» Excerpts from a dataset
□ □ □ □ □ □ □

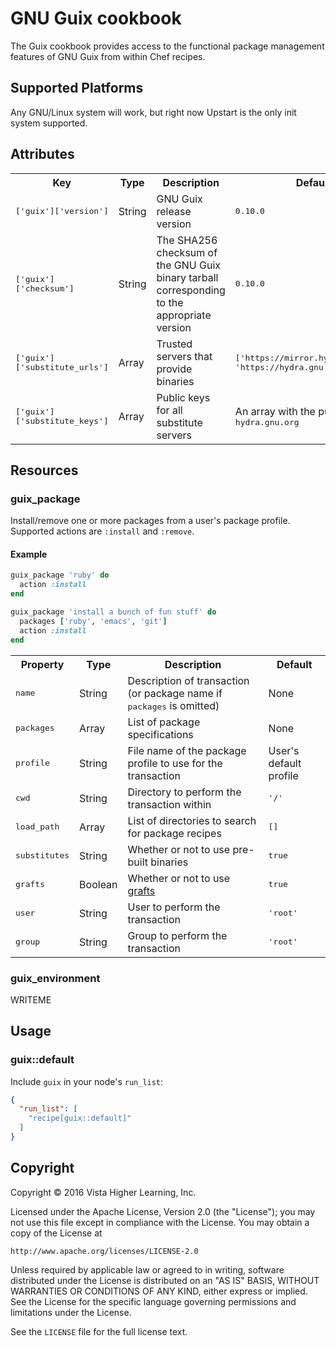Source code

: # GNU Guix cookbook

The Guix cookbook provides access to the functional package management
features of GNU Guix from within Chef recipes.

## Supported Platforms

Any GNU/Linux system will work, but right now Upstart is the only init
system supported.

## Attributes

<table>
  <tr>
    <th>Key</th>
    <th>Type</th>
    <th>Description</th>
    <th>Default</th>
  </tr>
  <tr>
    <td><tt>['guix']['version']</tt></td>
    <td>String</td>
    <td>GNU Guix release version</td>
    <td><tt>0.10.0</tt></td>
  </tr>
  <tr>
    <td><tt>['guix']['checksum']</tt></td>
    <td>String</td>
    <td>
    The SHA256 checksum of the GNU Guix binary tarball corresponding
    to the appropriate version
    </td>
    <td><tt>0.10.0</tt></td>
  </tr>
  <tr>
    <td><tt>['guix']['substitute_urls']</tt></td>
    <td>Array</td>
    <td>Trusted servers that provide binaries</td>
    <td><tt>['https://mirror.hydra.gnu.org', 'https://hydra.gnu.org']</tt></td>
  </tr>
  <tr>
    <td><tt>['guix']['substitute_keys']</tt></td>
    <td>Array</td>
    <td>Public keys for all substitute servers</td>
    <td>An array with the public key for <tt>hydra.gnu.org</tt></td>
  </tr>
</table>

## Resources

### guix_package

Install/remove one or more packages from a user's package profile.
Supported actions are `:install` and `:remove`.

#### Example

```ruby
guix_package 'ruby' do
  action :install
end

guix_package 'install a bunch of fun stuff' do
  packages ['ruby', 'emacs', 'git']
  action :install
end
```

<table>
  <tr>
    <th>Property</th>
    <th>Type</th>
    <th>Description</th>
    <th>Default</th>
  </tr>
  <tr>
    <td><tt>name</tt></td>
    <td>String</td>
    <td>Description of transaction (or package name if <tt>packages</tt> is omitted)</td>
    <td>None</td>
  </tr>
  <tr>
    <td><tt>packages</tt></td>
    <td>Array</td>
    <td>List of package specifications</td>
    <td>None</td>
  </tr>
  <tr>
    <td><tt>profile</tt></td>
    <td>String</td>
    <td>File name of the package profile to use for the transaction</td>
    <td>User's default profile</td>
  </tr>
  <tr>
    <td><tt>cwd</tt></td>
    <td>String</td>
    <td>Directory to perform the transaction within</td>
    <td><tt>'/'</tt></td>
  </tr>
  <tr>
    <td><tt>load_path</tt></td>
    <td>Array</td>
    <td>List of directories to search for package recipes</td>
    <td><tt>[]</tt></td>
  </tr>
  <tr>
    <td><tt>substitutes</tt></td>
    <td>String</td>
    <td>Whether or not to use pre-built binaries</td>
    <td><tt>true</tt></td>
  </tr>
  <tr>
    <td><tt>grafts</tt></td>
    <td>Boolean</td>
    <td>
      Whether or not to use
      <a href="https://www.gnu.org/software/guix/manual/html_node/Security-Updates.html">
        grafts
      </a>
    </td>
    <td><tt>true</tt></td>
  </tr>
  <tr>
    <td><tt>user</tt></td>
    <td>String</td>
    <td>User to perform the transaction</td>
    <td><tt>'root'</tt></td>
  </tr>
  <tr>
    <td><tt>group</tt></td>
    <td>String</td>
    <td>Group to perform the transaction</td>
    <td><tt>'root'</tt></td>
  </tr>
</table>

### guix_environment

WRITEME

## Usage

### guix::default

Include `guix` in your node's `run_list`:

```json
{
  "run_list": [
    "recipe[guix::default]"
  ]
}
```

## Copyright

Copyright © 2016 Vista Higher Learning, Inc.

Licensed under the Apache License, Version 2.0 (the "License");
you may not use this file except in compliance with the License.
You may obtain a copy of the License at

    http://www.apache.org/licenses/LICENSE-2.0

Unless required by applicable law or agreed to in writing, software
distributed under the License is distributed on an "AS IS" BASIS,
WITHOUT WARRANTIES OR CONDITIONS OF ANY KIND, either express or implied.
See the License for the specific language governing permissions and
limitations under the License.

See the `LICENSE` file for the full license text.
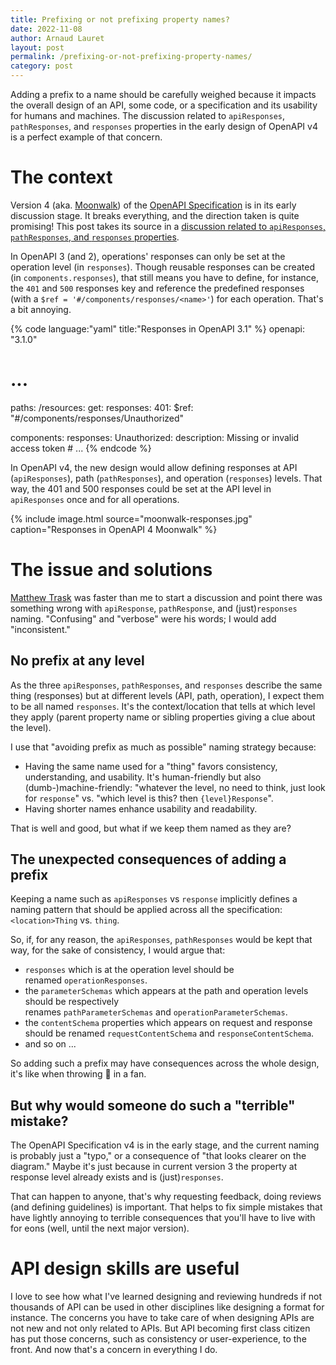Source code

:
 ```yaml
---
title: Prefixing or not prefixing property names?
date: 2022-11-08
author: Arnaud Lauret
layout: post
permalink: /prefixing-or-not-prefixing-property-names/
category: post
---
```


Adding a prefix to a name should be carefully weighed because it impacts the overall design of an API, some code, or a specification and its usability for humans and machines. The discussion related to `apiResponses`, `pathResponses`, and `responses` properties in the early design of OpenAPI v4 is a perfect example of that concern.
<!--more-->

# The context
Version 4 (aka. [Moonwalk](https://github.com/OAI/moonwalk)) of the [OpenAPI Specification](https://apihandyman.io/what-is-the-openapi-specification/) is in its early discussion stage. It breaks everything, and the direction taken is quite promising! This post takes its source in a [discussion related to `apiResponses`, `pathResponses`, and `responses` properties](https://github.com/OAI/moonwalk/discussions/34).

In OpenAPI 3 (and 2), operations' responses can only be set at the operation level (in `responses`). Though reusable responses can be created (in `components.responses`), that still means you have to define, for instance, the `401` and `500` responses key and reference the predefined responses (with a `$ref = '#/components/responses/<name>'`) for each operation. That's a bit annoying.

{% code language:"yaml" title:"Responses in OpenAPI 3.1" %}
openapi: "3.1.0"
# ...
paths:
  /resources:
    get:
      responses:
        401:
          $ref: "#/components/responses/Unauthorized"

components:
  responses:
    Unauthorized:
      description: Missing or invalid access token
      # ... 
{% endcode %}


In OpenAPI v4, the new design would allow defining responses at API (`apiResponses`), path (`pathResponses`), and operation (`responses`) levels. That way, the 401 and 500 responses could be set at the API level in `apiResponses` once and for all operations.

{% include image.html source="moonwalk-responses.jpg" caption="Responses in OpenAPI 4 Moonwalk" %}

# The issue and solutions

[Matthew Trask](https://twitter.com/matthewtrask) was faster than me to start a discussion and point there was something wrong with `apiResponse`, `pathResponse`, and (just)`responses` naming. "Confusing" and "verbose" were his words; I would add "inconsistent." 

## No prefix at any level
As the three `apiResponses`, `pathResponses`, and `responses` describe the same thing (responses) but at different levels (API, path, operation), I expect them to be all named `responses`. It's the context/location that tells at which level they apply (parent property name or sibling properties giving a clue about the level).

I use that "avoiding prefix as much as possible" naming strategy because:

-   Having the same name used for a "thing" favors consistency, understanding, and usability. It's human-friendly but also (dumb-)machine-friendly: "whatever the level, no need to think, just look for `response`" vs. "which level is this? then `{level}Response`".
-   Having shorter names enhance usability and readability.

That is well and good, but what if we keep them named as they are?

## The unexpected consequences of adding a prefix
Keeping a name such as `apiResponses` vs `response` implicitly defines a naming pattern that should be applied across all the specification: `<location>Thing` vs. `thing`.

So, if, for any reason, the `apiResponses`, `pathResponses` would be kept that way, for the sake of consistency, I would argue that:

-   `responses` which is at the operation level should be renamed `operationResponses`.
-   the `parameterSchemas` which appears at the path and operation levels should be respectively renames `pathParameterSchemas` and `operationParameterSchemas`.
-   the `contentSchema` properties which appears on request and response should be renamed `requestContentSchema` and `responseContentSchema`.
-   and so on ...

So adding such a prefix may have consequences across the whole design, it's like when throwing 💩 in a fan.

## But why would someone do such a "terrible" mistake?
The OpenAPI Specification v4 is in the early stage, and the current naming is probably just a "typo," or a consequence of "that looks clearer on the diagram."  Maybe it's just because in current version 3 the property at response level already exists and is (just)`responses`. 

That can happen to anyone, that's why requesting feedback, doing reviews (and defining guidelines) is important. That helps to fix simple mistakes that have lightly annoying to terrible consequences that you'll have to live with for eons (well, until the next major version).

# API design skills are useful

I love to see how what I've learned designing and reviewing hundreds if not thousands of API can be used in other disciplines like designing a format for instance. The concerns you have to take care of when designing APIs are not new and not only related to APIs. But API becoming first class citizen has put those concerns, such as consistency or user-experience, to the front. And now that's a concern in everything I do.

□ □ □ □ □ □ □

» Task
An exact copy of the entries above is required; pictures are not part of it.

» Output below
Source code

: # GNU Guix cookbook

The Guix cookbook provides access to the functional package management
features of GNU Guix from within Chef recipes.

## Supported Platforms

Any GNU/Linux system will work, but right now Upstart is the only init
system supported.

## Attributes

<table>
  <tr>
    <th>Key</th>
    <th>Type</th>
    <th>Description</th>
    <th>Default</th>
  </tr>
  <tr>
    <td><tt>['guix']['version']</tt></td>
    <td>String</td>
    <td>GNU Guix release version</td>
    <td><tt>0.10.0</tt></td>
  </tr>
  <tr>
    <td><tt>['guix']['checksum']</tt></td>
    <td>String</td>
    <td>
    The SHA256 checksum of the GNU Guix binary tarball corresponding
    to the appropriate version
    </td>
    <td><tt>0.10.0</tt></td>
  </tr>
  <tr>
    <td><tt>['guix']['substitute_urls']</tt></td>
    <td>Array</td>
    <td>Trusted servers that provide binaries</td>
    <td><tt>['https://mirror.hydra.gnu.org', 'https://hydra.gnu.org']</tt></td>
  </tr>
  <tr>
    <td><tt>['guix']['substitute_keys']</tt></td>
    <td>Array</td>
    <td>Public keys for all substitute servers</td>
    <td>An array with the public key for <tt>hydra.gnu.org</tt></td>
  </tr>
</table>

## Resources

### guix_package

Install/remove one or more packages from a user's package profile.
Supported actions are `:install` and `:remove`.

#### Example

```ruby
guix_package 'ruby' do
  action :install
end

guix_package 'install a bunch of fun stuff' do
  packages ['ruby', 'emacs', 'git']
  action :install
end
```

<table>
  <tr>
    <th>Property</th>
    <th>Type</th>
    <th>Description</th>
    <th>Default</th>
  </tr>
  <tr>
    <td><tt>name</tt></td>
    <td>String</td>
    <td>Description of transaction (or package name if <tt>packages</tt> is omitted)</td>
    <td>None</td>
  </tr>
  <tr>
    <td><tt>packages</tt></td>
    <td>Array</td>
    <td>List of package specifications</td>
    <td>None</td>
  </tr>
  <tr>
    <td><tt>profile</tt></td>
    <td>String</td>
    <td>File name of the package profile to use for the transaction</td>
    <td>User's default profile</td>
  </tr>
  <tr>
    <td><tt>cwd</tt></td>
    <td>String</td>
    <td>Directory to perform the transaction within</td>
    <td><tt>'/'</tt></td>
  </tr>
  <tr>
    <td><tt>load_path</tt></td>
    <td>Array</td>
    <td>List of directories to search for package recipes</td>
    <td><tt>[]</tt></td>
  </tr>
  <tr>
    <td><tt>substitutes</tt></td>
    <td>String</td>
    <td>Whether or not to use pre-built binaries</td>
    <td><tt>true</tt></td>
  </tr>
  <tr>
    <td><tt>grafts</tt></td>
    <td>Boolean</td>
    <td>
      Whether or not to use
      <a href="https://www.gnu.org/software/guix/manual/html_node/Security-Updates.html">
        grafts
      </a>
    </td>
    <td><tt>true</tt></td>
  </tr>
  <tr>
    <td><tt>user</tt></td>
    <td>String</td>
    <td>User to perform the transaction</td>
    <td><tt>'root'</tt></td>
  </tr>
  <tr>
    <td><tt>group</tt></td>
    <td>String</td>
    <td>Group to perform the transaction</td>
    <td><tt>'root'</tt></td>
  </tr>
</table>

### guix_environment

WRITEME

## Usage

### guix::default

Include `guix` in your node's `run_list`:

```json
{
  "run_list": [
    "recipe[guix::default]"
  ]
}
```

## Copyright

Copyright © 2016 Vista Higher Learning, Inc.

Licensed under the Apache License, Version 2.0 (the "License");
you may not use this file except in compliance with the License.
You may obtain a copy of the License at

    http://www.apache.org/licenses/LICENSE-2.0

Unless required by applicable law or agreed to in writing, software
distributed under the License is distributed on an "AS IS" BASIS,
WITHOUT WARRANTIES OR CONDITIONS OF ANY KIND, either express or implied.
See the License for the specific language governing permissions and
limitations under the License.

See the `LICENSE` file for the full license text.
Source code

:
 ```yaml
---
title: Prefixing or not prefixing property names?
date: 2022-11-08
author: Arnaud Lauret
layout: post
permalink: /prefixing-or-not-prefixing-property-names/
category: post
---
```


Adding a prefix to a name should be carefully weighed because it impacts the overall design of an API, some code, or a specification and its usability for humans and machines. The discussion related to `apiResponses`, `pathResponses`, and `responses` properties in the early design of OpenAPI v4 is a perfect example of that concern.
<!--more-->

# The context
Version 4 (aka. [Moonwalk](https://github.com/OAI/moonwalk)) of the [OpenAPI Specification](https://apihandyman.io/what-is-the-openapi-specification/) is in its early discussion stage. It breaks everything, and the direction taken is quite promising! This post takes its source in a [discussion related to `apiResponses`, `pathResponses`, and `responses` properties](https://github.com/OAI/moonwalk/discussions/34).

In OpenAPI 3 (and 2), operations' responses can only be set at the operation level (in `responses`). Though reusable responses can be created (in `components.responses`), that still means you have to define, for instance, the `401` and `500` responses key and reference the predefined responses (with a `$ref = '#/components/responses/<name>'`) for each operation. That's a bit annoying.

{% code language:"yaml" title:"Responses in OpenAPI 3.1" %}
openapi: "3.1.0"
# ...
paths:
  /resources:
    get:
      responses:
        401:
          $ref: "#/components/responses/Unauthorized"

components:
  responses:
    Unauthorized:
      description: Missing or invalid access token
      # ... 
{% endcode %}


In OpenAPI v4, the new design would allow defining responses at API (`apiResponses`), path (`pathResponses`), and operation (`responses`) levels. That way, the 401 and 500 responses could be set at the API level in `apiResponses` once and for all operations.

{% include image.html source="moonwalk-responses.jpg" caption="Responses in OpenAPI 4 Moonwalk" %}

# The issue and solutions

[Matthew Trask](https://twitter.com/matthewtrask) was faster than me to start a discussion and point there was something wrong with `apiResponse`, `pathResponse`, and (just)`responses` naming. "Confusing" and "verbose" were his words; I would add "inconsistent." 

## No prefix at any level
As the three `apiResponses`, `pathResponses`, and `responses` describe the same thing (responses) but at different levels (API, path, operation), I expect them to be all named `responses`. It's the context/location that tells at which level they apply (parent property name or sibling properties giving a clue about the level).

I use that "avoiding prefix as much as possible" naming strategy because:

-   Having the same name used for a "thing" favors consistency, understanding, and usability. It's human-friendly but also (dumb-)machine-friendly: "whatever the level, no need to think, just look for `response`" vs. "which level is this? then `{level}Response`".
-   Having shorter names enhance usability and readability.

That is well and good, but what if we keep them named as they are?

## The unexpected consequences of adding a prefix
Keeping a name such as `apiResponses` vs `response` implicitly defines a naming pattern that should be applied across all the specification: `<location>Thing` vs. `thing`.

So, if, for any reason, the `apiResponses`, `pathResponses` would be kept that way, for the sake of consistency, I would argue that:

-   `responses` which is at the operation level should be renamed `operationResponses`.
-   the `parameterSchemas` which appears at the path and operation levels should be respectively renames `pathParameterSchemas` and `operationParameterSchemas`.
-   the `contentSchema` properties which appears on request and response should be renamed `requestContentSchema` and `responseContentSchema`.
-   and so on ...

So adding such a prefix may have consequences across the whole design, it's like when throwing 💩 in a fan.

## But why would someone do such a "terrible" mistake?
The OpenAPI Specification v4 is in the early stage, and the current naming is probably just a "typo," or a consequence of "that looks clearer on the diagram."  Maybe it's just because in current version 3 the property at response level already exists and is (just)`responses`. 

That can happen to anyone, that's why requesting feedback, doing reviews (and defining guidelines) is important. That helps to fix simple mistakes that have lightly annoying to terrible consequences that you'll have to live with for eons (well, until the next major version).

# API design skills are useful

I love to see how what I've learned designing and reviewing hundreds if not thousands of API can be used in other disciplines like designing a format for instance. The concerns you have to take care of when designing APIs are not new and not only related to APIs. But API becoming first class citizen has put those concerns, such as consistency or user-experience, to the front. And now that's a concern in everything I do.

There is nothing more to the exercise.